Wiesz, myślę że nie tyle potrzebujesz dobrego weta obeznanego w FIPie - co dobrego diagnosty który będzie miał na tyle dużą wiedzę by wziąć pod uwagę inne ewentualności i je po kolei powykluczać.
Bo diagnozę FIPa już masz.
Zmiany w gałkach ocznych przy FIPie są dosyć charakterystyczne - plus pewnie coś tam jeszcze się dzieje skoro na SGGW też taką diagnozę wysnuli - chyba że problem jest tylko z tymi oczami?

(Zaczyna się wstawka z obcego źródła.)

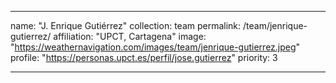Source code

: ---

name: "J. Enrique Gutiérrez"
collection: team
permalink: /team/jenrique-gutierrez/
affiliation: "UPCT, Cartagena"
image: "https://weathernavigation.com/images/team/jenrique-gutierrez.jpeg"
profile: "https://personas.upct.es/perfil/jose.gutierrez"
priority: 3

---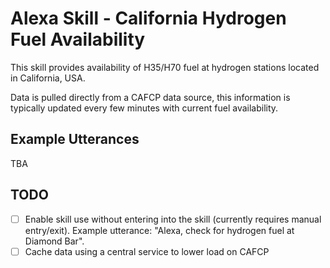 # Alexa Skill - California Hydrogen Fuel Availability

This skill provides availability of H35/H70 fuel at hydrogen stations located in California, USA.

Data is pulled directly from a CAFCP data source, this information is typically updated every few minutes with current fuel availability.

## Example Utterances
TBA

## TODO
- [ ] Enable skill use without entering into the skill (currently requires manual entry/exit).  Example utterance: "Alexa, check for hydrogen fuel at Diamond Bar".
- [ ] Cache data using a central service to lower load on CAFCP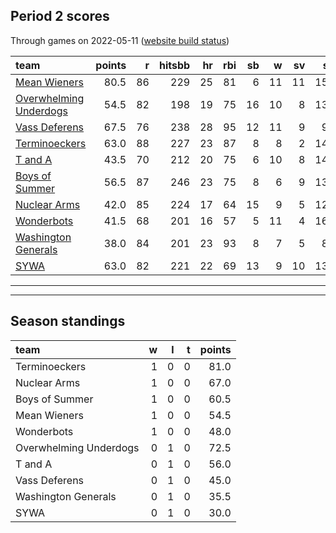 

## Period 2 scores

Through games on 2022-05-11 ([website build status](https://github.com/brian-bot/pl-site/actions))


|team                                              | points|  r| hitsbb| hr| rbi| sb|  w| sv|  so|   era|  whip|
|:-------------------------------------------------|------:|--:|------:|--:|---:|--:|--:|--:|---:|-----:|-----:|
|[Mean Wieners](./meanwieners)                     |   80.5| 86|    229| 25|  81|  6| 11| 11| 158| 3.142| 1.093|
|[Overwhelming Underdogs](./overwhelmingunderdogs) |   54.5| 82|    198| 19|  75| 16| 10|  8| 131| 3.496| 1.140|
|[Vass Deferens](./vassdeferens)                   |   67.5| 76|    238| 28|  95| 12| 11|  9|  97| 3.621| 1.198|
|[Terminoeckers](./terminoeckers)                  |   63.0| 88|    227| 23|  87|  8|  8|  2| 141| 3.476| 1.159|
|[T and A](./tanda)                                |   43.5| 70|    212| 20|  75|  6| 10|  8| 140| 3.874| 1.246|
|[Boys of Summer](./boysofsummer)                  |   56.5| 87|    246| 23|  75|  8|  6|  9| 136| 3.795| 1.265|
|[Nuclear Arms](./nucleararms)                     |   42.0| 85|    224| 17|  64| 15|  9|  5| 123| 4.063| 1.260|
|[Wonderbots](./wonderbots)                        |   41.5| 68|    201| 16|  57|  5| 11|  4| 165| 3.621| 1.138|
|[Washington Generals](./washingtongenerals)       |   38.0| 84|    201| 23|  93|  8|  7|  5|  86| 4.167| 1.350|
|[SYWA](./sywa)                                    |   63.0| 82|    221| 22|  69| 13|  9| 10| 130| 2.685| 0.961|

* * *
* * *

## Season standings


|team                   |  w|  l|  t| points|
|:----------------------|--:|--:|--:|------:|
|Terminoeckers          |  1|  0|  0|   81.0|
|Nuclear Arms           |  1|  0|  0|   67.0|
|Boys of Summer         |  1|  0|  0|   60.5|
|Mean Wieners           |  1|  0|  0|   54.5|
|Wonderbots             |  1|  0|  0|   48.0|
|Overwhelming Underdogs |  0|  1|  0|   72.5|
|T and A                |  0|  1|  0|   56.0|
|Vass Deferens          |  0|  1|  0|   45.0|
|Washington Generals    |  0|  1|  0|   35.5|
|SYWA                   |  0|  1|  0|   30.0|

Przy założeniu że to FIP - tak naprawdę metod prowadzenia tak chorego kota nie ma strasznego wyboru
I tu wystarczy po prostu dobry lekarz - super jeśli już prowadził koty z FIPem, może mieć jakieś swoje wypracowane metody i czuć się dzięki temu pewniej, ale nie szukałabym jakiegoś konkretnego specjalisty w tym temacie na obecnym etapie.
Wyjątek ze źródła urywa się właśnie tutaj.